- DIRECTIONS FOR THIS TASK -
Copy all lines in the material holding the string "frac".

* * *

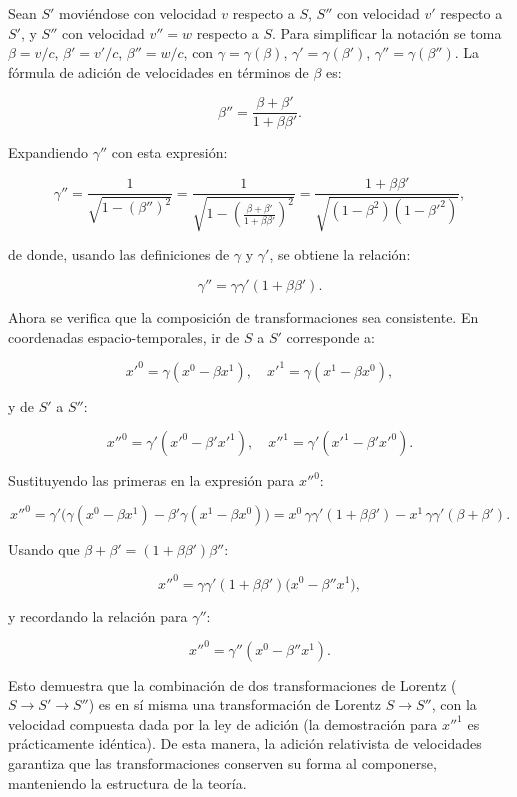 

Sean $S'$ moviéndose con velocidad $v$ respecto a $S$, $S''$ con velocidad $v'$ respecto a $S'$, y $S''$ con velocidad $v'' = w$ respecto a $S$. Para simplificar la notación se toma $\beta = v/c$, $\beta' = v'/c$, $\beta'' = w/c$, con $\gamma = \gamma(\beta)$, $\gamma' = \gamma(\beta')$, $\gamma'' = \gamma(\beta'')$. La fórmula de adición de velocidades en términos de $\beta$ es:

$$
\beta'' = \frac{\beta + \beta'}{1 + \beta\beta'}.
$$

Expandiendo $\gamma''$ con esta expresión:

$$
\gamma'' = \frac{1}{\sqrt{1 - (\beta'')^2}} = \frac{1}{\sqrt{1 - \left(\frac{\beta + \beta'}{1 + \beta\beta'}\right)^2}} = \frac{1 + \beta\beta'}{\sqrt{(1 - \beta^2)(1 - \beta'^2)}},
$$

de donde, usando las definiciones de $\gamma$ y $\gamma'$, se obtiene la relación:

$$
\gamma'' = \gamma\gamma'(1 + \beta\beta').
$$

Ahora se verifica que la composición de transformaciones sea consistente. En coordenadas espacio-temporales, ir de $S$ a $S'$ corresponde a:

$$
x'^0 = \gamma(x^0 - \beta x^1), \quad x'^1 = \gamma(x^1 - \beta x^0),
$$

y de $S'$ a $S''$:

$$
x''^0 = \gamma'(x'^0 - \beta' x'^1), \quad x''^1 = \gamma'(x'^1 - \beta' x'^0).
$$

Sustituyendo las primeras en la expresión para $x''^0$:

$$
x''^0 = \gamma'\big(\gamma(x^0 - \beta x^1) - \beta'\gamma(x^1 - \beta x^0)\big) = x^0\,\gamma\gamma'(1 + \beta\beta') - x^1\,\gamma\gamma'(\beta + \beta').
$$

Usando que $\beta + \beta' = (1 + \beta\beta')\beta''$:

$$
x''^0 = \gamma\gamma'(1 + \beta\beta')\big(x^0 - \beta'' x^1\big),
$$

y recordando la relación para $\gamma''$:

$$
x''^0 = \gamma''(x^0 - \beta'' x^1).
$$

Esto demuestra que la combinación de dos transformaciones de Lorentz ($S \to S' \to S''$) es en sí misma una transformación de Lorentz $S \to S''$, con la velocidad compuesta dada por la ley de adición (la demostración para $x''^1$ es prácticamente idéntica). De esta manera, la adición relativista de velocidades garantiza que las transformaciones conserven su forma al componerse, manteniendo la estructura de la teoría.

* * *

- SOLUTION BELOW -
\beta'' = \frac{\beta + \beta'}{1 + \beta\beta'}.
\gamma'' = \frac{1}{\sqrt{1 - (\beta'')^2}} = \frac{1}{\sqrt{1 - \left(\frac{\beta + \beta'}{1 + \beta\beta'}\right)^2}} = \frac{1 + \beta\beta'}{\sqrt{(1 - \beta^2)(1 - \beta'^2)}},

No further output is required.